The election of Harold K. Ticho as Chairman of the Executive Committee of the National Accelerator Laboratory Users' Organization took place at the February 2, 1969, meeting of the group's Executive Committee.

Ticho is a professor of physics at the University of California, Los Angeles. He also has been chairman of the Physics department there since 1967,

In a letter dated March 5, 1969, to members of the NAL Users Organization, Ticho announced also the election of six more members to the group's executive committee.

The new members are D. B. Cline, of the University of Wisconsin; M. Derrick, of the Argonne National Laboratory; A. Pevsner, of the Johns Hopkins University; V. L. Telegdi, of the University of Chicago; D. H. White, of Cornell University, and S. G. Wojcicki, of Stanford University.

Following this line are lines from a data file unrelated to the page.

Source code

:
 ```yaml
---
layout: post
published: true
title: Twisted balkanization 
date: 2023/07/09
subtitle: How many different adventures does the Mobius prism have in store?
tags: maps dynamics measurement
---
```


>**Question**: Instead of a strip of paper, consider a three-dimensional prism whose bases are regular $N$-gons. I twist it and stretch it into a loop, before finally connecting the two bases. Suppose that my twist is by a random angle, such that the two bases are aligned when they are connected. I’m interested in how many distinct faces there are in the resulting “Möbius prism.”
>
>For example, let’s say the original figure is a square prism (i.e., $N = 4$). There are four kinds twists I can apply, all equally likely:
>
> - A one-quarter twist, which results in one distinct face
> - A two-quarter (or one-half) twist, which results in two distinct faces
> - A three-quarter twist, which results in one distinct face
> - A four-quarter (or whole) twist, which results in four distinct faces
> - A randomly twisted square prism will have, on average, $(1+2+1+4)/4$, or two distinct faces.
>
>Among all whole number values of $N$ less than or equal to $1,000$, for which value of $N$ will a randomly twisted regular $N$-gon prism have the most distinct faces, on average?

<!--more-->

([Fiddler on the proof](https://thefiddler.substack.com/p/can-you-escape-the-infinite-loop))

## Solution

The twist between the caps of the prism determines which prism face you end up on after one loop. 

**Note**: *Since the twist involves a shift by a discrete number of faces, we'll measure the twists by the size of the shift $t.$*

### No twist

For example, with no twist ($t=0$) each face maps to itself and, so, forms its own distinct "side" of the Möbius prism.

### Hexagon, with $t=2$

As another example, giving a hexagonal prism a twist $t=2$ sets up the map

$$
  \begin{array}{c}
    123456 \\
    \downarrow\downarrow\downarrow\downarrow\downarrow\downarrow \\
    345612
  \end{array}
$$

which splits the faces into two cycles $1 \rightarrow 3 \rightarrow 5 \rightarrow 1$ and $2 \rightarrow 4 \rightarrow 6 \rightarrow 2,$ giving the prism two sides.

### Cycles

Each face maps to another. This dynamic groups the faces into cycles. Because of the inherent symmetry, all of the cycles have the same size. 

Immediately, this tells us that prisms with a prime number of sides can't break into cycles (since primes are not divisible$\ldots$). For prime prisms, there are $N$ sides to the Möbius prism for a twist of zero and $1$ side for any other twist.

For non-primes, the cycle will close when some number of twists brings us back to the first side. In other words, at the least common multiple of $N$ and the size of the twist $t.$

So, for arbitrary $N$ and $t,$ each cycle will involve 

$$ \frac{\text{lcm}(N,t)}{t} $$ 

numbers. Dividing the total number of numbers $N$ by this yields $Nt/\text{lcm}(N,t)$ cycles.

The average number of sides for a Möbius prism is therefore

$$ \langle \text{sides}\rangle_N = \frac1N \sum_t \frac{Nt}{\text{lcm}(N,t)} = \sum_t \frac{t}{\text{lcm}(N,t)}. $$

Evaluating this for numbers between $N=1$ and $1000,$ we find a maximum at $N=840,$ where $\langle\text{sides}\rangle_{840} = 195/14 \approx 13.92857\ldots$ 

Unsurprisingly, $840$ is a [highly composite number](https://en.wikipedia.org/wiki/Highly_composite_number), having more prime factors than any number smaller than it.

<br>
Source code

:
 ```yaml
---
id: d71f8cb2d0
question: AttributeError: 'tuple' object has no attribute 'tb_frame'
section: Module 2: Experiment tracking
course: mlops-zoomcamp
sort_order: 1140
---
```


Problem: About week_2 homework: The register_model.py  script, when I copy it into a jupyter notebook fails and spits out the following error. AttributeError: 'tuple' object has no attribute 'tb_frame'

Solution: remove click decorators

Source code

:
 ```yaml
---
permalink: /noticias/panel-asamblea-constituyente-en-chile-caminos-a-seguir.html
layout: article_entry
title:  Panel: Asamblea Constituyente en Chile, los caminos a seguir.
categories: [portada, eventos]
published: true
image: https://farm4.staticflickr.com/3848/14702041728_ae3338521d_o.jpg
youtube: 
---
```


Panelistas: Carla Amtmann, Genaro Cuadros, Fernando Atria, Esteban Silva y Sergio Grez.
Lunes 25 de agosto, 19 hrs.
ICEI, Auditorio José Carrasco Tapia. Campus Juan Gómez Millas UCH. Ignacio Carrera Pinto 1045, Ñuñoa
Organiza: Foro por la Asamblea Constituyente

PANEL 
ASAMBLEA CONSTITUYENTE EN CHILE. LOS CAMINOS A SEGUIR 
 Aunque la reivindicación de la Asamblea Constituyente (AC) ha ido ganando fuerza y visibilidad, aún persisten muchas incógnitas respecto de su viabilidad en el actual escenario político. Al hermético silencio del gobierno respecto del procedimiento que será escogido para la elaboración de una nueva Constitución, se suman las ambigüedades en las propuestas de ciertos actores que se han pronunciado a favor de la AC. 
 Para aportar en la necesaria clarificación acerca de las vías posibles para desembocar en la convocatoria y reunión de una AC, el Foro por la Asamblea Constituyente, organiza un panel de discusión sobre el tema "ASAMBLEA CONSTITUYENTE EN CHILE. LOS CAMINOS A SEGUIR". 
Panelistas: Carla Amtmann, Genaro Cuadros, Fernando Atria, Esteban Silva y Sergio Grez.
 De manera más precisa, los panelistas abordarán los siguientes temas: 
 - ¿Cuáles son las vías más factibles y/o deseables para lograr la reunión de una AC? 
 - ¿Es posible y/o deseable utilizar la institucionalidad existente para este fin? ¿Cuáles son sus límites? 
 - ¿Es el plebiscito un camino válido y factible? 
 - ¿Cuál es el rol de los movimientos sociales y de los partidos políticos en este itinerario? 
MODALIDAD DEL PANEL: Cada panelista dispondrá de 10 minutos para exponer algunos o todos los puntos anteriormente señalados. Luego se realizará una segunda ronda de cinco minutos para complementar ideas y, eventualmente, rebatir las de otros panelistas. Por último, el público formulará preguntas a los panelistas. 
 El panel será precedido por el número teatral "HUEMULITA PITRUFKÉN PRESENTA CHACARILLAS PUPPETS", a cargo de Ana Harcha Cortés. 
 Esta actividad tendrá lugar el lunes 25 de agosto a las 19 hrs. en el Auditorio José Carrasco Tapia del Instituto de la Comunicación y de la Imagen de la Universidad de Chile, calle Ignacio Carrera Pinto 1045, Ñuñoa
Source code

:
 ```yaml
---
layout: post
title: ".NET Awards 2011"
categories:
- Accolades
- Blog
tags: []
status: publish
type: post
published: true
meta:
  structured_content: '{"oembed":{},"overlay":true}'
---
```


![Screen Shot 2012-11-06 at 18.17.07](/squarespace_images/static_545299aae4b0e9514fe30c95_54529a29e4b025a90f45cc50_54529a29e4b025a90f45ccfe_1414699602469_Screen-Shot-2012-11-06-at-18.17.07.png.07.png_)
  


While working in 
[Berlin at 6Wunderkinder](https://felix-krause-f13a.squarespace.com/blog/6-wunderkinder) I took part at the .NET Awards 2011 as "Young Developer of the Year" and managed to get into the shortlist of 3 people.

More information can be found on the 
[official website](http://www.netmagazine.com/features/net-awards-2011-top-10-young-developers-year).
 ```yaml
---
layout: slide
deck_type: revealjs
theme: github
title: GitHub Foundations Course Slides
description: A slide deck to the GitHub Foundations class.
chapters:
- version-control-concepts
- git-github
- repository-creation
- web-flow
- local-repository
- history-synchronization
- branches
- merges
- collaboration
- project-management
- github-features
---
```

They will join the following on the users' executive committee: D. Keefe, of the Lawrence Radiation Laboratory, Berkeley, Calif.; A. D. Krisch, of the University of Michigan; J. R. Sanford, of the Brookhaven National Laboratory, Long Island, N. Y.: A. Wattenberg, of the University of Illinois, W. Willis, of Yale University, and Ticho.

There are nearly 1000 members in the NAL Users' Organization, which is composed of physicists interested in the development of the facility and in the possibilities of conducting research at the National Accelerator Laboratory when it is completed.

Ticho joined the UCLA faculty in 1948 after receiving three degrees from the University of Chicago -- his bachelor's, master's and doctoral degrees.

He also has been a member of the scientific policy committee for the Stanford, Calif., Linear Accelerator. His academic field of special interest is elementary particle physics. He has been the author or co-author of many papers concerned with research in this field.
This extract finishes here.